Something special happened yesterday. It was a brief moment but it keeps replaying in my head.
Sung has gotten really (and I mean really) into fishing. I am not too into it myself, but I like to join him because it’s a great excuse to spend a few hours in nature. Yesterday we woke up at dawn, packed some bagel sandwiches, and drove out to the river near our house.
We’re still exploring different fishing spots along the river. Sung pulled into a parking lot which was new to us, and I realized it was a State Park once I saw a booth near the entrance. We would have to pay a fee to park there.
The employee greeted us from inside the booth. Before we could say a word, she spied Lotus through the rolled-down backseat window.
OK so the only reason the next moment was special is because of this fact: Lotus deeply distrusts strangers. Actually, even non-strangers. She shies away from everyone except Sung and me.

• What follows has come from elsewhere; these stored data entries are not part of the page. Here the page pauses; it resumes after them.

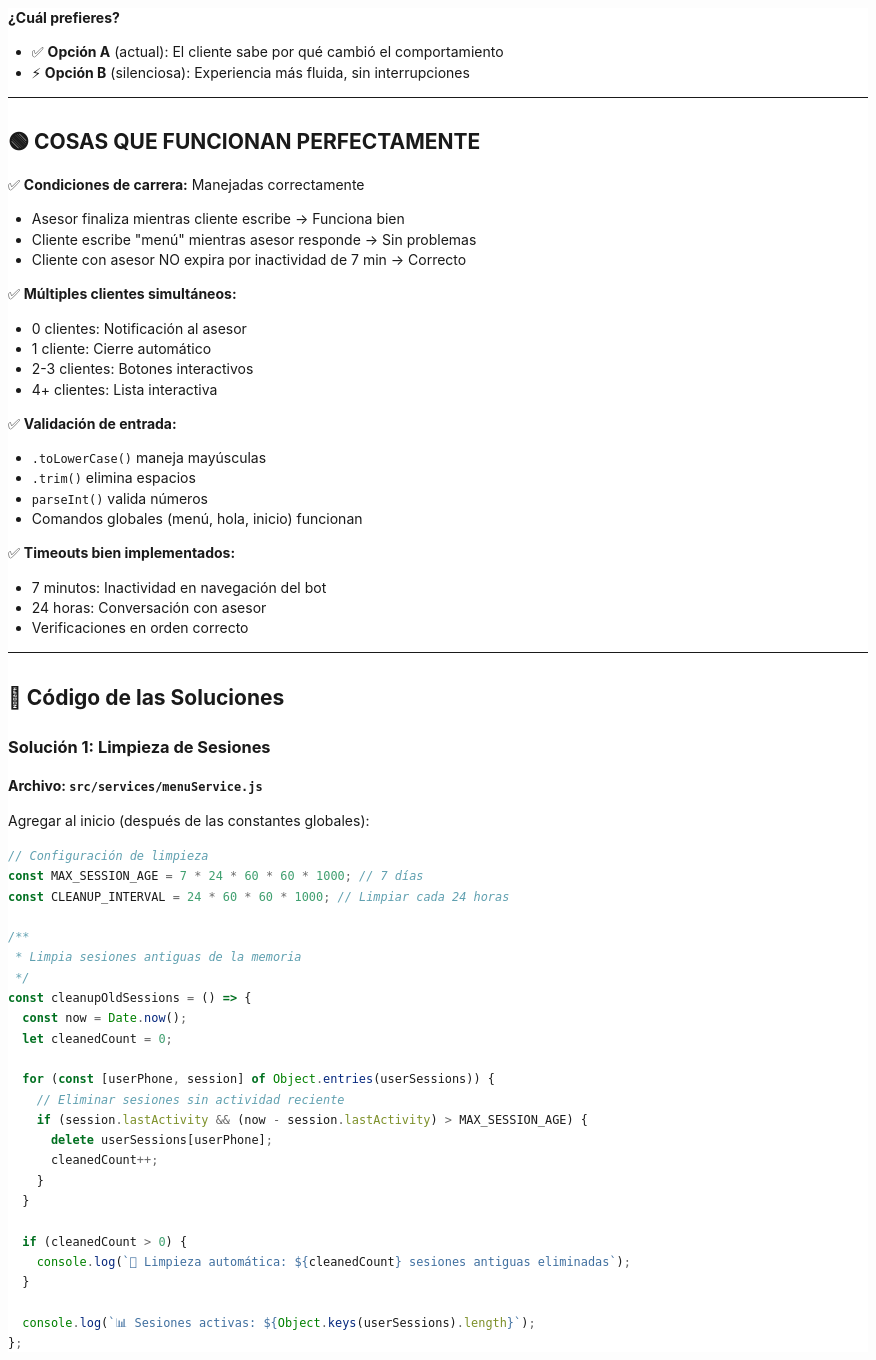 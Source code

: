 **¿Cuál prefieres?**
- ✅ **Opción A** (actual): El cliente sabe por qué cambió el comportamiento
- ⚡ **Opción B** (silenciosa): Experiencia más fluida, sin interrupciones

---

## 🟢 COSAS QUE FUNCIONAN PERFECTAMENTE

✅ **Condiciones de carrera:** Manejadas correctamente
- Asesor finaliza mientras cliente escribe → Funciona bien
- Cliente escribe "menú" mientras asesor responde → Sin problemas
- Cliente con asesor NO expira por inactividad de 7 min → Correcto

✅ **Múltiples clientes simultáneos:**
- 0 clientes: Notificación al asesor
- 1 cliente: Cierre automático
- 2-3 clientes: Botones interactivos
- 4+ clientes: Lista interactiva

✅ **Validación de entrada:**
- `.toLowerCase()` maneja mayúsculas
- `.trim()` elimina espacios
- `parseInt()` valida números
- Comandos globales (menú, hola, inicio) funcionan

✅ **Timeouts bien implementados:**
- 7 minutos: Inactividad en navegación del bot
- 24 horas: Conversación con asesor
- Verificaciones en orden correcto

---

## 📝 Código de las Soluciones

### Solución 1: Limpieza de Sesiones

**Archivo: `src/services/menuService.js`**

Agregar al inicio (después de las constantes globales):

```javascript
// Configuración de limpieza
const MAX_SESSION_AGE = 7 * 24 * 60 * 60 * 1000; // 7 días
const CLEANUP_INTERVAL = 24 * 60 * 60 * 1000; // Limpiar cada 24 horas

/**
 * Limpia sesiones antiguas de la memoria
 */
const cleanupOldSessions = () => {
  const now = Date.now();
  let cleanedCount = 0;
  
  for (const [userPhone, session] of Object.entries(userSessions)) {
    // Eliminar sesiones sin actividad reciente
    if (session.lastActivity && (now - session.lastActivity) > MAX_SESSION_AGE) {
      delete userSessions[userPhone];
      cleanedCount++;
    }
  }
  
  if (cleanedCount > 0) {
    console.log(`🧹 Limpieza automática: ${cleanedCount} sesiones antiguas eliminadas`);
  }
  
  console.log(`📊 Sesiones activas: ${Object.keys(userSessions).length}`);
};
```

It’s been nearly a year since we adopted her from the shelter. At first she was too terrified to sleep or eat, but she came out of her shell as the trauma of her puppy life gradually faded. Although she’s blossomed into a pretty confident dog, she still gets timid whenever another human gives her attention.
Of course we love her regardless of her temperament. But it’s embarrassing when my parents try to pet her and she runs in the opposite direction. I’m like come on Lotus, we all lived under the same roof for a couple months! How are you not comfortable with them yet? (At least she gets along with their dog!)
And when we’re at the park with Lotus, friendly people sometimes ask to pet her. That’s never gone well. She cowers behind our legs and won’t be coaxed out. One time we made her sit still for this particularly nice dog owner. Lotus trembled in distress as the woman offered a treat. She gingerly accepted the small dog biscuit only to spit it out seconds later. That’s when Sung and I decided it was easier to avoid the drama and just tell people we have a shy dog.
So yesterday, when the park employee stepped out of the booth and reached her hand toward Lotus, the phrase, “oh she’s a really shy dog,” was already tumbling out of my mouth.
But for once, I didn’t need to say it.
The woman held out a treat. Lotus craned her neck out of the backseat window and took the treat from the woman’s palm, then licked her fingers.
“No way,” Sung said, “she’s never taken a treat from a stranger before.”
“She’s never even let a stranger come near her!” I emphasized.
The woman shrugged off our astonishment. She expressed no surprise that our dog would eat out of her hand. It was clear she had a gift, and she knew it.
“Aw, thank you for the kisses,” she said to Lotus while petting her behind the ears. Then she gave her attention to the humans in the vehicle.
“Since I was this tall,” she reached down and hovered her hand a couple feet above the ground, “I’ve had a special connection to animals. All animals.”
“I get it from my grandmother,” she continued. “Animals feel the connection and instinctively trust us.”
Once I heard the woman’s explanation, I was no longer baffled by how Lotus reacted to her. I’m just happy we got to witness their interaction.